If the Atlantic circulation system weakened, it could lead to a world of climate chaos.


How the Atlantic Ocean circulation would change as it slowed. IPCC 6th Assessment Report

Ice sheets are made of fresh water, so the rapid release of icebergs into the Atlantic Ocean can lower the ocean’s salinity and slow the pumping heart. If the surface water is no longer able to sink deep and the circulation collapses, dramatic cooling would likely occur across Europe and North America. Both the Amazon rain forest and Africa’s Sahel region would become dryer, and Antarctica’s warming and melting would accelerate, all in a matter of years to decades.

Today, the Greenland ice sheet is melting rapidly, and some scientists worry that the Atlantic current system may be headed for a climate tipping point this century. But is that worry warranted?
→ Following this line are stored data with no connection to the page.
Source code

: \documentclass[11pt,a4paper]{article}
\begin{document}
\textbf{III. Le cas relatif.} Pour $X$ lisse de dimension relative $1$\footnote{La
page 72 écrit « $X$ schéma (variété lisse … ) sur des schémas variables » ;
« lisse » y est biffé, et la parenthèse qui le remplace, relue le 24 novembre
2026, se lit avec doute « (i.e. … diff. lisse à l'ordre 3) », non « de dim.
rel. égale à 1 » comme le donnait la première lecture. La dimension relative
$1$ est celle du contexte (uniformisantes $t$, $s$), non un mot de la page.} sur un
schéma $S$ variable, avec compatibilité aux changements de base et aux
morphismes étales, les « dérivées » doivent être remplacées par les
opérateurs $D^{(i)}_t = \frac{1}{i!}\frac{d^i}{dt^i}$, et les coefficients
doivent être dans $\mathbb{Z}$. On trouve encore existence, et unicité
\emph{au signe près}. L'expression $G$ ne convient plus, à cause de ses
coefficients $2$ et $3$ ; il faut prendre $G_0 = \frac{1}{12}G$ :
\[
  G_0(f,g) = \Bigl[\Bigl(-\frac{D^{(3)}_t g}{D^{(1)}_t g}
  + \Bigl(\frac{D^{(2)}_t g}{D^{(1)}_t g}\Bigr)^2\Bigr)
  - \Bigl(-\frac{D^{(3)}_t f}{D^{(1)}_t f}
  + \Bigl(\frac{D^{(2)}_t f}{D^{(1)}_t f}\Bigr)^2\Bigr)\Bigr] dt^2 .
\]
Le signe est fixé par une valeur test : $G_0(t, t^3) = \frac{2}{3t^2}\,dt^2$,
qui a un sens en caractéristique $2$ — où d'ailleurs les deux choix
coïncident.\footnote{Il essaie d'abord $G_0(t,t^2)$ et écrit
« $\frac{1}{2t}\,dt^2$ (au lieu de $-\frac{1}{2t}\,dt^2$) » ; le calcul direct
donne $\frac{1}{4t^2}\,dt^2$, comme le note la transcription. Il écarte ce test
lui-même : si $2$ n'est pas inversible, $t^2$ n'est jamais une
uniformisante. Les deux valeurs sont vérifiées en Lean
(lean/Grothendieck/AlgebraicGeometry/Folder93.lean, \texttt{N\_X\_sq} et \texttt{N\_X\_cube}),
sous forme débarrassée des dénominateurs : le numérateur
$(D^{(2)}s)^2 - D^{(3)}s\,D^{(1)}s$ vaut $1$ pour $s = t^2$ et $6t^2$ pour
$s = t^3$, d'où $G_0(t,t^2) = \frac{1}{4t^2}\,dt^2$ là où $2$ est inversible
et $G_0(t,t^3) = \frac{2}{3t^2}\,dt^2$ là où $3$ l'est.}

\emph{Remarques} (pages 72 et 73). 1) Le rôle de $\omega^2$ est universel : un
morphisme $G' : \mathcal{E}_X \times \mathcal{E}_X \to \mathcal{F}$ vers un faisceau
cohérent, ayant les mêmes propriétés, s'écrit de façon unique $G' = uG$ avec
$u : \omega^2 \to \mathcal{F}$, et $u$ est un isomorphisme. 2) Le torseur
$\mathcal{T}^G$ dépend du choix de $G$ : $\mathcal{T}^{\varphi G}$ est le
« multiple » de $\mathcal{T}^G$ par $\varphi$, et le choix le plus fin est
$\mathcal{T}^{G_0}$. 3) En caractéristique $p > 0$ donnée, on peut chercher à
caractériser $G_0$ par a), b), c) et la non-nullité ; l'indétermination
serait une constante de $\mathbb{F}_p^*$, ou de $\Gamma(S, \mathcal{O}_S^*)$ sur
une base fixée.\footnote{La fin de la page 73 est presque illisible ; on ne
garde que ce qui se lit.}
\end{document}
To answer that, we need to look back in time.

A radioactive discovery

In the 1980s, a junior scientist named Hartmut Heinrich and his colleagues extracted a series of deep-sea sediment cores from the ocean floor to study whether nuclear waste could be safely buried in the deep North Atlantic.

Sediment cores contain a history of everything that accumulated on that part of the ocean floor over hundreds of thousands of years. Heinrich found several layers with lots of mineral grains and rock fragments from land.

The sediment grains were too large to have been carried to the middle of the ocean by the wind or ocean currents alone. Heinrich realized they must have been brought there by icebergs, which had picked up the rock and mineral when the icebergs were still part of glaciers on land.

The layers with the most rock and mineral debris, from a time when the icebergs must have come out in force, coincided with severe weakening of the Atlantic current system. Those periods are now known as Heinrich events.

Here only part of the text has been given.